Наконец, Палмерстон испортил личные отношения с королевой. Вначале молодая Виктория с уважением относилась к своему министру и прислушивалась к его советам, находила его умным и забавным. Он знакомил её со светским и дипломатическим протоколом. Он даже посоветовал ей писать обращения в письмах карандашом, чтобы можно было проверить и поправить, составил выдержку из родословной книги европейской аристократии «Готский альманах». Когда Палмерстон покидал свой пост вместе с уходящим кабинетом в 1841 году, Виктория отметила его «ценную службу». Со временем, особенно после замужества, пришло понимание того, что за забавной болтовней о пустяках скрывается желание держать главу государства в неведении по многим вопросам дипломатии. Палмерстон раздражал своим неделикатным поведением и вечной привычкой опаздывать. Однажды по его вине королевский обед задержался на час. Позднее эта неприязнь перешла практически в ненависть королевы к Палмерстону, которого она с трудом выносила и была бы рада избавиться от него. Сдержанный и обходительный лорд Абердин в качестве руководителя внешней политики нравился ей куда больше.

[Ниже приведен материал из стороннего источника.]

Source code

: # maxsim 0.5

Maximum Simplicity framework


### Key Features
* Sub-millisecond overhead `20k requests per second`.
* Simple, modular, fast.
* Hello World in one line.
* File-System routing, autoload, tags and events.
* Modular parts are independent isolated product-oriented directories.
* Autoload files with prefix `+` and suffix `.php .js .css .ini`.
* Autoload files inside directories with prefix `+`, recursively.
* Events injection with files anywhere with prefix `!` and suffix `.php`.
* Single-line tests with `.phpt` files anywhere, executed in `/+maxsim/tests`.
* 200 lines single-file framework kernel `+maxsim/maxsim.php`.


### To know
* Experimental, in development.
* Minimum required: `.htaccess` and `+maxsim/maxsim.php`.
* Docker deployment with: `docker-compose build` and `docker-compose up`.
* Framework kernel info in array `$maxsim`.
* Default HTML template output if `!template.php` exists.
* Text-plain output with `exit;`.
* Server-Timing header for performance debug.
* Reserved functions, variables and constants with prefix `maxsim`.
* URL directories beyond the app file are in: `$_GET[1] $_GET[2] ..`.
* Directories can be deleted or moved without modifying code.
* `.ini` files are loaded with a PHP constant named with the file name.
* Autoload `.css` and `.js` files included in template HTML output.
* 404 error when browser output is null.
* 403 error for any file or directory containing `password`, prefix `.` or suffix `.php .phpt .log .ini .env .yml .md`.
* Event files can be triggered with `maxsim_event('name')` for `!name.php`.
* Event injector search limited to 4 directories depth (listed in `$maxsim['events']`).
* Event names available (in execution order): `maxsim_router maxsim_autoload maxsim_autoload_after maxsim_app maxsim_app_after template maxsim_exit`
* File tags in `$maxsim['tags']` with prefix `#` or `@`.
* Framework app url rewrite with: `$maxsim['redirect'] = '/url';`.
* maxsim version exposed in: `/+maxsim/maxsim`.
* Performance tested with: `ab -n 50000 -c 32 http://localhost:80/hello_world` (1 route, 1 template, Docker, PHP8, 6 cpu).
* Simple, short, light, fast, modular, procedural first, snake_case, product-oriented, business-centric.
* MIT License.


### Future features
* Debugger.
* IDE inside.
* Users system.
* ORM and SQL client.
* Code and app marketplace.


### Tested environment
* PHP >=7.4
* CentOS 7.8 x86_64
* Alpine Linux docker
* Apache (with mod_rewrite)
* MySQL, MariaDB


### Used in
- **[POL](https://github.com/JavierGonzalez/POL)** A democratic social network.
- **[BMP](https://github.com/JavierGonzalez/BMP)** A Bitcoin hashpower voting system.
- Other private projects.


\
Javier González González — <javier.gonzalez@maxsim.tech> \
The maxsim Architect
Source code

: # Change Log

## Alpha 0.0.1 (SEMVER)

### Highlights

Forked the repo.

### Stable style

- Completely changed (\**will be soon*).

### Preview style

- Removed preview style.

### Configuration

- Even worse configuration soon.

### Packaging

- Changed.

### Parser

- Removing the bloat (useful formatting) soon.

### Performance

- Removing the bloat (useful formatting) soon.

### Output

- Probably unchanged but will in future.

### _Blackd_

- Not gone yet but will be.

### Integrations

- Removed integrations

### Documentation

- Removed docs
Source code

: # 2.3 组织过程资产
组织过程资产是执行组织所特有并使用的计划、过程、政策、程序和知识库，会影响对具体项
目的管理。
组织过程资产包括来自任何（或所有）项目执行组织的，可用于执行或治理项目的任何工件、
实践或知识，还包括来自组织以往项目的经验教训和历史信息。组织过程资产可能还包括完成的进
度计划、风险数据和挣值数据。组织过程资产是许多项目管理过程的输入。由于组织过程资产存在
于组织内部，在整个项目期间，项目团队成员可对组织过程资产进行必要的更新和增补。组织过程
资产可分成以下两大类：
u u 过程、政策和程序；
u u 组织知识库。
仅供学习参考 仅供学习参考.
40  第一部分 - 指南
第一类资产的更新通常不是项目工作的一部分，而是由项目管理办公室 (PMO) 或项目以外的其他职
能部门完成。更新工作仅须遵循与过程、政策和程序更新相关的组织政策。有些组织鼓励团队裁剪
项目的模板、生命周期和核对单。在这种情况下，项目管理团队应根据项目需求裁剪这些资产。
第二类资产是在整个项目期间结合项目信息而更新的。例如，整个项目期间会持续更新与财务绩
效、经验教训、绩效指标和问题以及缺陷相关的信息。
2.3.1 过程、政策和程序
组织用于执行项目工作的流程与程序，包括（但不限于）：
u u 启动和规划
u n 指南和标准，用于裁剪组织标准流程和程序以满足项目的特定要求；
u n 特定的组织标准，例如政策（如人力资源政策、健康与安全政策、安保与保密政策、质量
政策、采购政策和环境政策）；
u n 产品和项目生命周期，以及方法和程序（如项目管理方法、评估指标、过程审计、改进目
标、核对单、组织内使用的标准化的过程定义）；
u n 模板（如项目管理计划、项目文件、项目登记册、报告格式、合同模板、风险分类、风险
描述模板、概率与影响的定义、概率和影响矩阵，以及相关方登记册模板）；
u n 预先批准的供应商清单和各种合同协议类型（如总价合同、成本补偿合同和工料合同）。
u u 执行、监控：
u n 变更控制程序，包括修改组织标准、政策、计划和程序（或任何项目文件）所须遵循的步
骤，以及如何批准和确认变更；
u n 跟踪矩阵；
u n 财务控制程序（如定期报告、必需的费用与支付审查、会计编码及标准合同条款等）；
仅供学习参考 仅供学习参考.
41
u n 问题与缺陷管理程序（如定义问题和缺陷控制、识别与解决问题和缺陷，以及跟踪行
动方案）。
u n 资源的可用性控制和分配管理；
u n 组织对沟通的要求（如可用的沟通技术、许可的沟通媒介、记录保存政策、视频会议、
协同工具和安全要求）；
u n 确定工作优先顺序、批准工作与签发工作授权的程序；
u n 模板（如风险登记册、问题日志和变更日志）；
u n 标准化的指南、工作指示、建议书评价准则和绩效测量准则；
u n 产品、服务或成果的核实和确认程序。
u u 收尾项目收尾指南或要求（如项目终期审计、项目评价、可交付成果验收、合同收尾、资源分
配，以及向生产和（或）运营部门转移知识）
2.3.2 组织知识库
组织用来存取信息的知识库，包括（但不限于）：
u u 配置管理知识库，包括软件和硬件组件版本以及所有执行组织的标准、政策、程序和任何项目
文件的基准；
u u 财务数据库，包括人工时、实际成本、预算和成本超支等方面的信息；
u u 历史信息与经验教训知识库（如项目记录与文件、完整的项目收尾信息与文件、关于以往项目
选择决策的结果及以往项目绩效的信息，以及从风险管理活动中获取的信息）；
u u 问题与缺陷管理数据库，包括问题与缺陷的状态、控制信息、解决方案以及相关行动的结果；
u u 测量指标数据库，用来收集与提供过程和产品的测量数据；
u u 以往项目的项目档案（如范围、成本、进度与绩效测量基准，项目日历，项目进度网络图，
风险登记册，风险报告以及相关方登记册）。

Пребывание в оппозиции в 1841 — 1846 гг. было довольно бесцветным. Зато с приходом вигов к власти Палмерстон со спокойным видом вернулся в Форин оффис. Премьер-министр Джон Рассел заверил королеву, что будет сдерживать Палмерстона и ограничивать его влияние. Спустя несколько дней стало ясно, насколько тщетны все эти уверения. Одной из основных проблем, с которой пришлось столкнуться Палмерстону, стала европейская революция 1848 года. Здесь английский министр решил забыть о либеральных принципах. Он просил передать царю, что поскольку Англия и Россия — две державы, не затронутых революцией, им надо держаться вместе, правительство Её Величества не будет возражать против того, чтобы царь исполнял функции «жандарма Европы». Хорошо известен его совет русскому послу в ответ на сообщение о намерении русских покончить с венгерской революцией: «Так кончайте поскорее». При этом стоны и вздохи по поводу нарушения свободы в Венгрии продолжались, лордом Палмерстоном даже были приняты вожди освободительного движения. Стремясь сохранить Австрию как великую державу, он советовал ей пожертвовать итальянскими владениями ради спасения целостности империи. Австрийский канцлер Шварценберг дал гневную отповедь: «Лорд Палмерстон полагает себя арбитром Европы. Мы не расположены предоставить ему роль Провидения. Мы никогда не навязывали ему своих советов; так пусть он не утруждается советами насчет Ломбардии… Мы устали от постоянных инсинуаций, от его тона, то педантичного и покровительственного, то оскорбительного, но всегда неуместного. Мы не намерены его больше терпеть». Княгиня Ливен, которая вначале была с ним в дружеских отношениях (но Палмерстон довольно быстро испортил их), писала по поводу его отставки: «Ни один европейский кабинет не будет тратить напрасно время на то, чтобы проливать слезы по этому поводу. Трудно найти другого такого министра иностранных дел, как он, которого бы так не могли выносить ни друзья, ни враги. Его возвращение к власти должно сделаться невозможным; кто угодно, но только не он, он не должен вернуться на Даунинг-стрит»[126].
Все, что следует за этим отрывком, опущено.